Monday, Feb. 07, 1983
The Artful Pursuit of Goddesses
By R.Z.Sheppard
ROBERT GRAVES by Martin Seymour-Smith Holt, Rinehart& Winston; 608 pages; $22.50
The 20th century was born in the trenches of World War I and Robert Graves attended, with bloody hands and a shell splinter whistling through his lung. He described the "goddawfulness" in Good-bye to All That (1929), an autobiography that survives rereading with its old pleasures and astonishments intact. There was, for example, the official report that Graves had died of wounds when, in fact, he was recovering. Remarked Siegfried Sassoon, a greatly relieved comrade-in-arms and fellow poet: "Silly old devil... he always manages to do things differently from other people."
Graves has built an immense reputation going against the grain. In an age of jangling modernists he wrote stately romantic poems. A major theme: absolute love cannot last between man and woman, but there is always hope for a miracle. Graves' body of critical opinion has puzzled academics, and his popular novels of antiquity (I, Claudius, King Jesus) have infuriated historians and theologians. He continues to differ from nearly all his literary contemporaries in perhaps the most basic way: he is alive. At 87, the old warrior-poet still sits atop his Olympus on Majorca, the nobly weathered head shielded from the sun by a broad black hat. He moved to the Spanish island on Gertrude Stein's recommendation ("It's paradise if you can stand it") and has spent most of the past 50 years in the cliff village of Deya being crusty, godlike and protean. Graves' bibliography lists 59 collections of poetry, 20 works of prose fiction, 43 books of essays, autobiography and criticism, four anthologies, ten translations and one play.
Biographer Martin Seymour-Smith handles much of the fiction as inspired entertainments and a good deal of the criticism as counterattacks in the literary wars. Graves' targets were not insignificant. Vachel Lindsay: "jazz Blake, St. Francis of Assisi playing the saxophone at the Firemen's Ball." Ezra Pound: bad rhythms and "a wet handshake." Dylan Thomas: "a Welsh demagogic masturbator who failed to pay his bills." T.S. Eliot: "a marvelous satirist with a true poetic sense who had sold out to institutionalized religion."

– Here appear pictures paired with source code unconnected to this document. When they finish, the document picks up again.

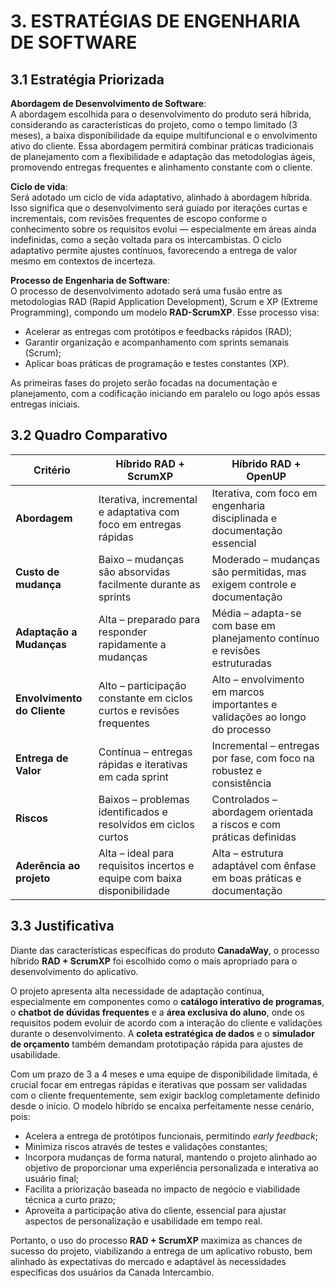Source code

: # 3. ESTRATÉGIAS DE ENGENHARIA DE SOFTWARE

## 3.1 Estratégia Priorizada

**Abordagem de Desenvolvimento de Software**:  
A abordagem escolhida para o desenvolvimento do produto será híbrida, considerando as características do projeto, como o tempo limitado (3 meses), a baixa disponibilidade da equipe multifuncional e o envolvimento ativo do cliente. Essa abordagem permitirá combinar práticas tradicionais de planejamento com a flexibilidade e adaptação das metodologias ágeis, promovendo entregas frequentes e alinhamento constante com o cliente.

**Ciclo de vida**:  
Será adotado um ciclo de vida adaptativo, alinhado à abordagem híbrida. Isso significa que o desenvolvimento será guiado por iterações curtas e incrementais, com revisões frequentes de escopo conforme o conhecimento sobre os requisitos evolui — especialmente em áreas ainda indefinidas, como a seção voltada para os intercambistas. O ciclo adaptativo permite ajustes contínuos, favorecendo a entrega de valor mesmo em contextos de incerteza.

**Processo de Engenharia de Software**:  
O processo de desenvolvimento adotado será uma fusão entre as metodologias RAD (Rapid Application Development), Scrum e XP (Extreme Programming), compondo um modelo **RAD-ScrumXP**. Esse processo visa:

- Acelerar as entregas com protótipos e feedbacks rápidos (RAD);
- Garantir organização e acompanhamento com sprints semanais (Scrum);
- Aplicar boas práticas de programação e testes constantes (XP).

As primeiras fases do projeto serão focadas na documentação e planejamento, com a codificação iniciando em paralelo ou logo após essas entregas iniciais.

## 3.2 Quadro Comparativo

| Critério                    | Híbrido RAD + ScrumXP                                            | Híbrido RAD + OpenUP                                               |
|----------------------------|------------------------------------------------------------------|---------------------------------------------------------------------|
| **Abordagem**              | Iterativa, incremental e adaptativa com foco em entregas rápidas | Iterativa, com foco em engenharia disciplinada e documentação essencial |
| **Custo de mudança**       | Baixo – mudanças são absorvidas facilmente durante as sprints     | Moderado – mudanças são permitidas, mas exigem controle e documentação |
| **Adaptação a Mudanças**   | Alta – preparado para responder rapidamente a mudanças            | Média – adapta-se com base em planejamento contínuo e revisões estruturadas |
| **Envolvimento do Cliente**| Alto – participação constante em ciclos curtos e revisões frequentes | Alto – envolvimento em marcos importantes e validações ao longo do processo |
| **Entrega de Valor**       | Contínua – entregas rápidas e iterativas em cada sprint           | Incremental – entregas por fase, com foco na robustez e consistência |
| **Riscos**                 | Baixos – problemas identificados e resolvidos em ciclos curtos    | Controlados – abordagem orientada a riscos e com práticas definidas |
| **Aderência ao projeto**   | Alta – ideal para requisitos incertos e equipe com baixa disponibilidade | Alta – estrutura adaptável com ênfase em boas práticas e documentação |

## 3.3 Justificativa

Diante das características específicas do produto **CanadaWay**, o processo híbrido **RAD + ScrumXP** foi escolhido como o mais apropriado para o desenvolvimento do aplicativo.

O projeto apresenta alta necessidade de adaptação contínua, especialmente em componentes como o **catálogo interativo de programas**, o **chatbot de dúvidas frequentes** e a **área exclusiva do aluno**, onde os requisitos podem evoluir de acordo com a interação do cliente e validações durante o desenvolvimento. A **coleta estratégica de dados** e o **simulador de orçamento** também demandam prototipação rápida para ajustes de usabilidade.

Com um prazo de 3 a 4 meses e uma equipe de disponibilidade limitada, é crucial focar em entregas rápidas e iterativas que possam ser validadas com o cliente frequentemente, sem exigir backlog completamente definido desde o início. O modelo híbrido se encaixa perfeitamente nesse cenário, pois:

- Acelera a entrega de protótipos funcionais, permitindo *early feedback*;
- Minimiza riscos através de testes e validações constantes;
- Incorpora mudanças de forma natural, mantendo o projeto alinhado ao objetivo de proporcionar uma experiência personalizada e interativa ao usuário final;
- Facilita a priorização baseada no impacto de negócio e viabilidade técnica a curto prazo;
- Aproveita a participação ativa do cliente, essencial para ajustar aspectos de personalização e usabilidade em tempo real.

Portanto, o uso do processo **RAD + ScrumXP** maximiza as chances de sucesso do projeto, viabilizando a entrega de um aplicativo robusto, bem alinhado às expectativas do mercado e adaptável às necessidades específicas dos usuários da Canada Intercambio.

Graves himself practiced a highly personalized form of intellectual witchcraft. With a clash of symbols and his customary brass, he rejected the Judaeo-Christian patriarchy for his White Goddess:
All saints revile her, and all sober men
Ruled by the God Apollo's golden mean
In scorn of which I sailed to find her
In distant regions likeliest to hold her
Whom I desired above all things to know,
Sister of the mirage and echo.
More metaphor than mythology, the Goddess is vital to Graves' poetry and much more. "The political and social confusion of the last 3,000 years," he once told a visitor, "has been entirely due to man's revolt against woman as a priestess of the natural magic, and his defeat of wisdom by the use of intellect."
Seymour-Smith spares readers another torturous slog through the Great Dionysus-Apollo Rift. Instead, he concentrates productively on Graves' leading partner in Goddess worship, Poet Laura Riding, who lived with him from 1926 to 1939. The couple never exchanged marriage vows and after a brief time even stopped sleeping together. The relationship began in London with the blessing of Graves' first wife, Nancy Nicholson, who bore the poet four children but refused to accept his name.
Riding's ideas of independence were more daring. Before shipping off to Majorca with Graves, she fell in love with an Irish journalist named Phibbs. The "strange Trinity" (Nancy, Laura and Robert) became a stranger quartet. Even the gallant and scrupulous biographer cannot prevent the arrangement from sounding like a send-up of The Edge of Night. When Phibbs rejected Riding, she swallowed Lysol and jumped from a fourth-story window. A horrified Robert leaped after her, but not before running down to the third floor. Laura sustained fractures of the spine and pelvis. Robert, with the luck of those pure souls who chase White Goddesses, was unharmed. Riding left Graves on the eve of World War H to live with Schuyler Jackson, an American farmer with a Princeton degree and literary leanings. They eventually went into the fruit business in Wabasso, Fla. Graves married Beryl Hodge, had four more children and continued to pursue younger goddesses from Majorca to Mexico.
It's a wonderful life, crowded with friends from T.E. Lawrence to Ava Gardner. Seymour-Smith embraces them all in garlands of Graves' verse, notably "The Devil's Advice to Storytellers":
Assemble, first, all casual bits and scraps scraps
That may shake down into a world perhaps . . .
Sigh then, or frown, but leave (as in despair)
Motive and end and moral in the air;
Nice contradiction between fact and fact
Will make the whole read human and exact.